EĞİTİM
AÖF'de bütünleme bekleyenlere kötü haber
Banar, kredili sistemde bütünleme sınavlarının yapılmasının imkansız olduğunu, yapılmayacağını belirtti.
İHA muhabirine açıklamalarda bulunan Banar, yenisistemde bütünleme sınavlarının yapıldığında birçok kişinin mağdur olacağını belirterek, açık öğretim öğrencilerinin birçoğunun yeni sistemden memnun olduğuna dikkat çekti. Açık öğretim öğrencilerine yönelik senede 4 sınav yaptıklarını, bütünlemeler olduğu takdirde sınav sayısının 6'ya çıkacağını ve bu durumda da 12 ayın kendilerine yetmeyeceğini aktaran Banar, kredili sistemde bütünleme sınavlarının neden yapılmadığını şöyle ifade etti:
"Baktığınızda tüm bunlar için 2-2,5 aylık bir süreç gerekiyor. Şuanda bizim 4 sınavımız var, 8-10 ayımız böyle gitti. Bizim bir de kayıtlarımız var. Örneğin geçen sene yıllık sistemdeydik, bütünleme yaptık. Bütünlemeyi yaptık ondan sonra kayıt işlemlerini gerçekleştirdik. Bir bütünleme dediğiniz de bir hafta sonu değil, güz baharı olduğu için bize 2 hafta gerekiyor.
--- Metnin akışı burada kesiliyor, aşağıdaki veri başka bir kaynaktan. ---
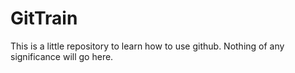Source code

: GitTrain
========

This is a little repository to learn how to use github.  Nothing of any significance will go here.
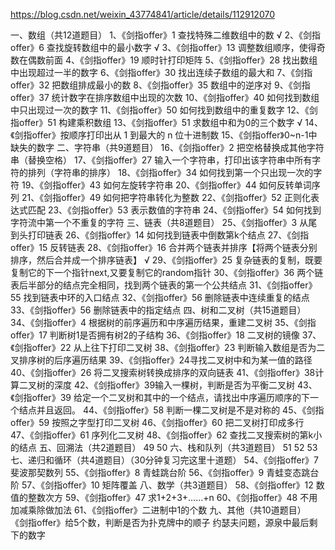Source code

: https://blog.csdn.net/weixin_43774841/article/details/112912070

一、数组（共12道题目）
    1、《剑指offer》1 查找特殊二维数组中的数  √
    2、《剑指offer》6 查找旋转数组中的最小数字 √
    3、《剑指offer》13 调整数组顺序，使得奇数在偶数前面 
    4、《剑指offer》19 顺时针打印矩阵 
    5、《剑指offer》28 找出数组中出现超过一半的数字 
    6、《剑指offer》30 找出连续子数组的最大和 
    7、《剑指offer》32 把数组排成最小的数 
    8、《剑指offer》35 数组中的逆序对 
    9、《剑指offer》37 统计数字在排序数组中出现的次数 
    10、《剑指offer》40 如何找到数组中只出现过一次的数字 
    11、《剑指offer》50 如何找到数组中的重复数字 
    12、《剑指offer》51 构建乘积数组 
    13、《剑指offer》51 求数组中和为0的三个数字  √
    14、《剑指offer》按顺序打印出从 1 到最大的 n 位十进制数 
    15、《剑指offer》0~n-1中缺失的数字 
二、字符串（共9道题目）
    16、《剑指offer》2 把空格替换成其他字符串（替换空格）
    17、《剑指offer》27 输入一个字符串，打印出该字符串中所有字符的排列（字符串的排序）
    18、《剑指offer》34 如何找到第一个只出现一次的字符
    19、《剑指offer》43 如何左旋转字符串
    20、《剑指offer》44 如何反转单词序列
    21、《剑指offer》49 如何把字符串转化为整数
    22、《剑指offer》52 正则化表达式匹配
    23、《剑指offer》53 表示数值的字符串
    24、《剑指offer》54 如何找到字符流中第一个不重复的字符
三、链表（共8道题目）
    25、《剑指offer》3 从尾到头打印链表
    26、《剑指offer》14 如何找到链表中倒数第k个结点
    27、《剑指offer》15 反转链表
    28、《剑指offer》16 合并两个链表并排序【将两个链表分别排序，然后合并成一个排序链表】 √
    29、《剑指offer》25 复杂链表的复制，既要复制它的下一个指针next,又要复制它的random指针
    30、《剑指offer》36 两个链表后半部分的结点完全相同，找到两个链表的第一个公共结点
    31、《剑指offer》55 找到链表中环的入口结点
    32、《剑指offer》56 删除链表中连续重复的结点
    33、《剑指offer》56 删除链表中的指定结点
四、树和二叉树（共15道题目）
    34、《剑指offer》4 根据树的前序遍历和中序遍历结果，重建二叉树
    35、《剑指offer》17 判断树1是否拥有树2的子结构
    36、《剑指offer》18 二叉树的镜像
    37、《剑指offer》22 从上往下打印二叉树
    38、《剑指offer》23 判断输入数组是否为二叉排序树的后序遍历结果
    39、《剑指offer》24寻找二叉树中和为某一值的路径
    40、《剑指offer》26 将二叉搜索树转换成排序的双向链表
    41、《剑指offer》38计算二叉树的深度
    42、《剑指offer》39输入一棵树，判断是否为平衡二叉树
    43、《剑指offer》39 给定一个二叉树和其中的一个结点，请找出中序遍历顺序的下一个结点并且返回。
    44、《剑指offer》58 判断一棵二叉树是不是对称的
    45、《剑指offer》59 按照之字型打印二叉树
    46、《剑指offer》60 把二叉树打印成多行
    47、《剑指offer》61 序列化二叉树
    48、《剑指offer》62 查找二叉搜索树的第k小的结点
五、回溯法（共2道题目）
    49
    50
六、栈和队列（共3道题目）
    51
    52
    53
七、递归和循环（共4道题目）（30分钟复习完这里十道题）
    54、《剑指offer》7 斐波那契数列
    55、《剑指offer》8 青蛙跳台阶
    56、《剑指offer》9 青蛙变态跳台阶
    57、《剑指offer》10 矩阵覆盖
八、数学（共3道题目）
    58、《剑指offer》12 数值的整数次方
    59、《剑指offer》47 求1+2+3+……+n
    60、《剑指offer》48 不用加减乘除做加法
    61、《剑指offer》二进制中1的个数
九、其他（共10道题目）
    《剑指offer》给5个数，判断是否为扑克牌中的顺子
    约瑟夫问题，源泉中最后剩下的数字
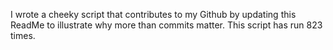 I wrote a cheeky script that contributes to my Github by updating this ReadMe to illustrate why more than commits matter. This script has run 823 times.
Sınav sayısını 6'ya çıkarttığınız zaman bunun organizasyonu adına 12 ay size yetmiyor. Çok sıkıntılı, yani yapılması gerçekten imkansız bir iş. Hani yapılmaz, ama hayal edelim ki bunu yaptığınızda kayıt takviminin kasım, aralık aylarının ortasına gelmesi, sınavın ocak, şubat ayına gitmesi bahar dönemi kaydının mayıs ayına gitmesi, sınavın temmuz, ağustos aylarında yapılması ve sınav sürelerinin kısalması. Biz de şöyle bir şey var örneğin haziranda sınavı yapacağız, bizim çok hızlı bir şekilde çalışıp Haziran'ın 24'ünde diplomamızı vermemiz gerekiyor. Çünkü bizim öğrencimiz askere gidecek, KPSS sınavına girecek, terfiler var, yükseltmeler var, tayinler var ve bunların hepsi birer faktör. Siz sınavı haziranda değil de Temmuz'un 20'sinde yaparsanız bu sefer diplomalar sarkacak, bu sefer birçok mağduriyetlere sebep olacağız. Yani şuanda öğrencimizin çok büyük bir bölümü böyle bir sistemden mutlu."
"ÇALIŞAN ÖĞRENCİNİN ARTIK SİSTEMDE TAKILMA ŞANSI YOK"
Banar, yeni sistemin öğrenciler için bir fırsat olduğunu ve çalışan öğrencinin sistemde çok rahat başarıyı yakalayacağını anlatarak, "Nasıl bu başarı da arttı? Koşullu geçmeyle birlikte. Yani çalışan bir öğrencinin artık sistemde takılma şansı yok. Eskiden alttan 2-3 dersi olan öğrenci, üstten ders alamazdı. Bu şuanda kalktı. 1-3-4 barajı devam ediyor. Bu sınav organizasyonu için olmazsa olmaz bir kuraldır. Ama öğrencinin 'alttan dersim var, ben üstten ders alamayacağım' diye bir sıkıntısı yok. Ama bu sistem öğrenciyi çok rahatlatan, çalışan öğrencinin başarısını takdir eden bir sistemdir. Açık öğretim sistemini örgüne yaklaştıran bir sistemdir ve özellikle yatay geçişler için bir fırsattır. Eğer siz sistemde zorlayıp bütünlemeyi koyduğunuzda bu sefer bağıl değerlendirmeden vazgeçeceksiniz, çeşitli projeler geliştirilebilir. Ama en azından diyeceksiniz ki geçme notu CC'dir, CC'nin altı FF'dir koşullu kaldırmayı, çünkü öbür takdirde geçmişe yönelik not aktarımında uyarı tekrarlar değişecek. Bu teknik olarak çok mümkün olan bir şey değil. O zaman bu bağıl değerlendirme sistemini değiştirmemiz gerekiyor. Bu da öğrencinin büyük ölçüde mağduriyetine neden olacak" dedi.